BPU officials say the criteria is designed to ensure that under the first come, first served system, only those projects ready to advance — and likely to be implemented — will be allocated valuable capacity in the program.

Joe Henri, of Atlanta-based solar developer Dimension Renewable Energy, welcomed the BPU’s plan to select projects on a first come basis method, while ensuring their quality and readiness by requiring them to meet certain “maturity” measures. Among them would be a requirement that the developer demonstrate the project will be able to connect to the grid by showing that it has an interconnection study completed and the EDC is ready to sign off on the project.

However, Henri said, that will be problematic in the short term because of the current lengthy delays projects face in connecting to the grid and planned reforms to improve the situation are moving slowly.

“Unfortunately, those rules probably aren’t going to be completely in place and completely clarified until late this year or early next year,” he said. He said it would be ideal for the EDC to sign off on a project before it is selected, but that does not usually occur until late in the proves, so an “interim” milestone that shows the project has the requisite maturity needed, he said.
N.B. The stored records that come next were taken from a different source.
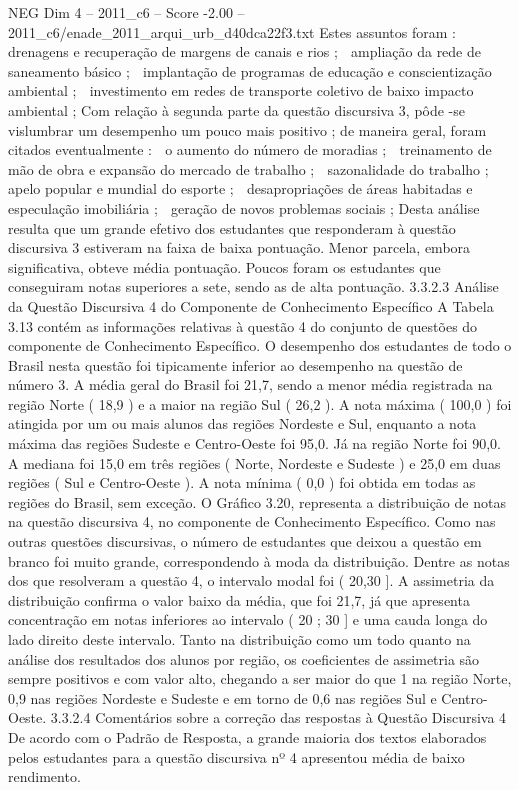 \begin{textsample}{NEG Dim 4 – 2011\_c6 – Score -2.00 – 2011\_c6/enade\_2011\_arqui\_urb\_d40dca22f3.txt}
Estes assuntos foram :  drenagens e recuperação de margens de canais e rios ;  ampliação da rede de saneamento básico ;  implantação de programas de educação e conscientização ambiental ;  investimento em redes de transporte coletivo de baixo impacto ambiental ; Com relação à segunda parte da questão discursiva 3, pôde -se vislumbrar um desempenho um pouco mais positivo ; de maneira geral, foram citados eventualmente :  o aumento do número de moradias ;  treinamento de mão de obra e expansão do mercado de trabalho ;  sazonalidade do trabalho ;  apelo popular e mundial do esporte ;  desapropriações de áreas habitadas e especulação imobiliária ;  geração de novos problemas sociais ; Desta análise resulta que um grande efetivo dos estudantes que responderam à questão discursiva 3 estiveram na faixa de baixa pontuação.
Menor parcela, embora significativa, obteve média pontuação.
Poucos foram os estudantes que conseguiram notas superiores a sete, sendo as de alta pontuação. 3.3.2.3 Análise da Questão Discursiva 4 do Componente de Conhecimento Específico A Tabela 3.13 contém as informações relativas à questão 4 do conjunto de questões do componente de Conhecimento Específico.
O desempenho dos estudantes de todo o Brasil nesta questão foi tipicamente inferior ao desempenho na questão de número 3.
A média geral do Brasil foi 21,7, sendo a menor média registrada na região Norte ( 18,9 ) e a maior na região Sul ( 26,2 ).
A nota máxima ( 100,0 ) foi atingida por um ou mais alunos das regiões Nordeste e Sul, enquanto a nota máxima das regiões Sudeste e Centro-Oeste foi 95,0.
Já na região Norte foi 90,0.
A mediana foi 15,0 em três regiões ( Norte, Nordeste e Sudeste ) e 25,0 em duas regiões ( Sul e Centro-Oeste ).
A nota mínima ( 0,0 ) foi obtida em todas as regiões do Brasil, sem exceção.
O Gráfico 3.20, representa a distribuição de notas na questão discursiva 4, no componente de Conhecimento Específico.
Como nas outras questões discursivas, o número de estudantes que deixou a questão em branco foi muito grande, correspondendo à moda da distribuição.
Dentre as notas dos que resolveram a questão 4, o intervalo modal foi ( 20,30 ].
A assimetria da distribuição confirma o valor baixo da média, que foi 21,7, já que apresenta concentração em notas inferiores ao intervalo ( 20 ; 30 ] e uma cauda longa do lado direito deste intervalo.
Tanto na distribuição como um todo quanto na análise dos resultados dos alunos por região, os coeficientes de assimetria são sempre positivos e com valor alto, chegando a ser maior do que 1 na região Norte, 0,9 nas regiões Nordeste e Sudeste e em torno de 0,6 nas regiões Sul e Centro-Oeste. 3.3.2.4 Comentários sobre a correção das respostas à Questão Discursiva 4 De acordo com o Padrão de Resposta, a grande maioria dos textos elaborados pelos estudantes para a questão discursiva nº 4 apresentou média de baixo rendimento.

\end{textsample}
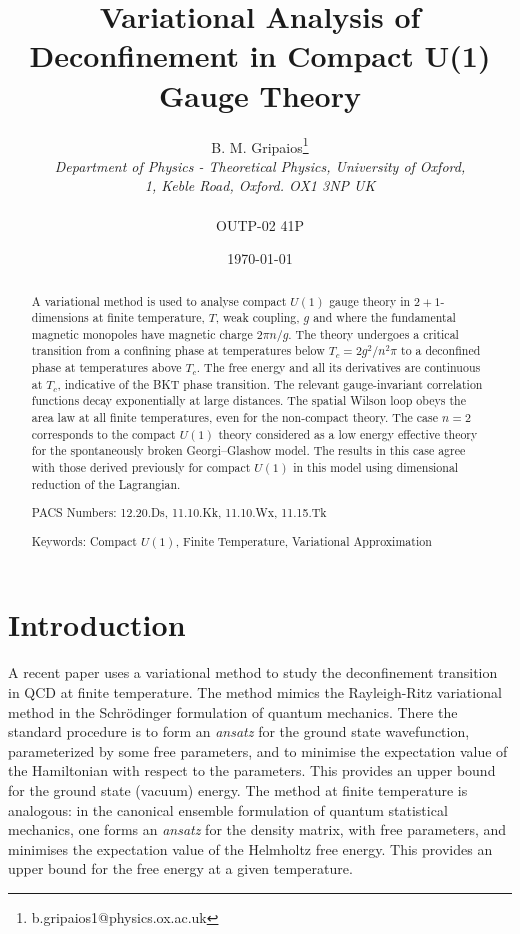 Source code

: \documentclass[a4paper,a4paper]{article}
\title{Variational Analysis of Deconfinement in Compact U(1) Gauge Theory}
\author{B. M. Gripaios\thanks{b.gripaios1@physics.ox.ac.uk}
\\\emph{Department of Physics - Theoretical Physics, University of Oxford,} 
\\ \emph{1, Keble Road, Oxford. OX1 3NP  UK
}
\\
\\ OUTP-02 41P 
}
\date{\today}
\begin{document}

\maketitle
\begin{abstract}
A variational method is used to analyse compact $U(1)$ gauge theory in $2+1$-dimensions 
at finite temperature, $T$, weak coupling, $g$ and where the fundamental magnetic monopoles have magnetic charge $2\pi n/g$.
The theory undergoes a critical transition from a confining phase at temperatures below $T_c=2g^2/n^2\pi$ to a 
deconfined phase at temperatures above $T_c$. The free energy and all its derivatives are continuous at $T_c$, indicative of the BKT
phase transition. 
The relevant gauge-invariant correlation functions decay exponentially at large distances. 
The spatial Wilson loop obeys the area law at all finite temperatures, even for the non-compact theory.
The case $n=2$ corresponds to the compact $U(1)$ theory considered as a low energy effective theory
for the spontaneously broken Georgi--Glashow model. 
The results in this case agree with those derived previously for compact $U(1)$ in this model
using dimensional reduction of the Lagrangian.

PACS Numbers: 12.20.Ds, 11.10.Kk, 11.10.Wx, 11.15.Tk

Keywords: Compact $U(1)$, Finite Temperature, Variational Approximation
\end{abstract}

\section{Introduction}
A recent paper \cite{Kogan:2002yr} uses a variational method to study the deconfinement transition in QCD 
at finite temperature. The method mimics the Rayleigh-Ritz variational method in the Schr\"{o}dinger formulation of
quantum mechanics. There the standard procedure is to form an \emph{ansatz} for the ground state wavefunction, 
parameterized by some
free parameters, and to minimise the expectation value of the Hamiltonian with respect to the parameters. 
This provides an upper bound for the ground state (vacuum) energy. The method at finite temperature is analogous: 
in the canonical ensemble formulation of quantum statistical mechanics, one forms an \emph{ansatz} for the density matrix,
with free parameters, and minimises the expectation value of the Helmholtz free energy. This provides an upper bound
for the free energy at a given temperature.
\end{document}
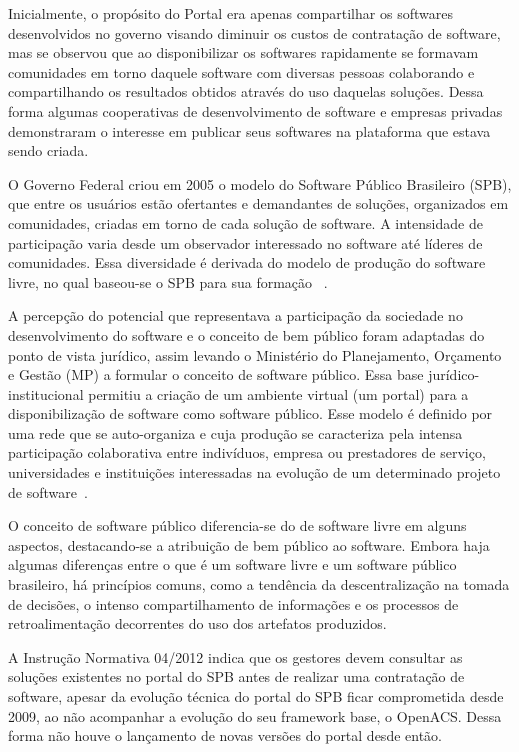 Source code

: Inicialmente, o propósito do Portal era apenas compartilhar os softwares desenvolvidos
no governo visando diminuir os custos de contratação de software, mas se observou
que ao disponibilizar os softwares rapidamente se formavam comunidades em torno 
daquele software com diversas pessoas colaborando e compartilhando os resultados
obtidos através do uso daquelas soluções. Dessa forma algumas cooperativas de 
desenvolvimento de software e empresas privadas demonstraram o interesse em
publicar seus softwares na plataforma que estava sendo criada.

O Governo Federal criou em 2005 o modelo do Software
Público Brasileiro (SPB), que entre os usuários estão ofertantes e demandantes de soluções, 
organizados em comunidades, criadas em torno de cada solução de software. A intensidade de participação
varia desde um observador interessado no software até líderes de comunidades. Essa diversidade é
derivada do modelo de produção do software livre, no qual baseou-se o SPB para sua formação
~\cite{alves2009software}. 

A percepção do potencial que representava a participação da sociedade no desenvolvimento do software
e o conceito de bem público foram adaptadas do ponto de vista jurídico, assim levando o Ministério
do Planejamento, Orçamento e Gestão (MP) a formular o conceito de software público. Essa base
jurídico-institucional permitiu a criação de um ambiente virtual (um portal) para a disponibilização
de software como software público. Esse modelo é definido por uma rede que se auto-organiza e cuja
produção se caracteriza pela intensa participação colaborativa entre indivíduos, empresa ou 
prestadores de serviço, universidades e instituições interessadas na evolução de um determinado projeto
de software~\cite{alves2009software}.

O conceito de software público diferencia-se do de software livre em alguns aspectos, destacando-se
a atribuição de bem público ao software. Embora haja algumas diferenças entre o que é um software
livre e um software público brasileiro, há princípios comuns, como a tendência da descentralização na
tomada de decisões, o intenso compartilhamento de informações e os processos de retroalimentação
decorrentes do uso dos artefatos produzidos. 

A Instrução Normativa 04/2012 indica que os gestores devem consultar as soluções 
existentes no portal do SPB antes de realizar uma contratação de software, apesar da
evolução técnica do portal do SPB ficar comprometida desde 2009, ao não acompanhar 
a evolução do seu framework base, o OpenACS. Dessa forma não houve o lançamento de novas versões do
portal desde então\cite{softwarepublico}.


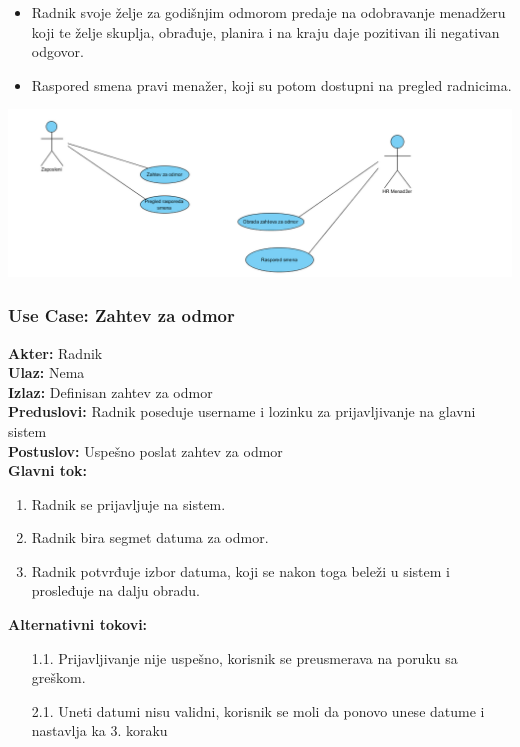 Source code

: \documentclass{article}
\begin{document}
\begin{itemize}
\item Radnik svoje želje za godišnjim odmorom predaje na odobravanje menadžeru koji te želje skuplja, obrađuje, planira i na kraju daje pozitivan ili negativan odgovor.
\item Raspored smena pravi menažer, koji su potom dostupni na pregled radnicima.
\end{itemize}
\includegraphics[width=\textwidth]{SU_4_hr.png}

\subsubsection{\textbf{Use Case}: Zahtev za odmor}
\textbf{Akter:} Radnik\\
\textbf{Ulaz:} Nema\\
\textbf{Izlaz:} Definisan zahtev za odmor\\
\textbf{Preduslovi:} Radnik poseduje username i lozinku za prijavljivanje na glavni sistem\\
\textbf{Postuslov:} Uspešno poslat zahtev za odmor\\
\textbf{Glavni tok:}
\begin{enumerate}
\item Radnik se prijavljuje na sistem.
\item Radnik bira segmet datuma za odmor.
\item Radnik potvrđuje izbor datuma, koji se nakon toga beleži u sistem i prosleđuje na dalju obradu.
\end{enumerate}
\textbf{Alternativni tokovi:} \\
\begin{itemize}
\item [1.1.] Prijavljivanje nije uspešno, korisnik se preusmerava na poruku sa greškom.
\item [2.1.] Uneti datumi nisu validni, korisnik se moli da ponovo unese datume i nastavlja ka 3. koraku
\end{itemize}
\end{document}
Fred DeSanti, executive director of the New Jersey Solar Energy Coalition, added that the proposal to assess a project’s maturity by whether the EDC has completed a connection study will not only put great pressure on utilities, but will also make them “gatekeepers to this process,” giving them considerable power in deciding which projects go forward. The draft proposal suggests that requirement for projects greater than 1 MW, and smaller projects must only show they have submitted to the EDC an “interconnection agreement.”

“So that this puts the ball in the utilities court completely for making the decision on who wins and who loses based upon the first come, first served” selection structure,” he said. “To that end, we think it’s important that the industry understand how the EDCs will work through this significant surge in workload [and] the protocols and priorities that they may establish in conducting this work.”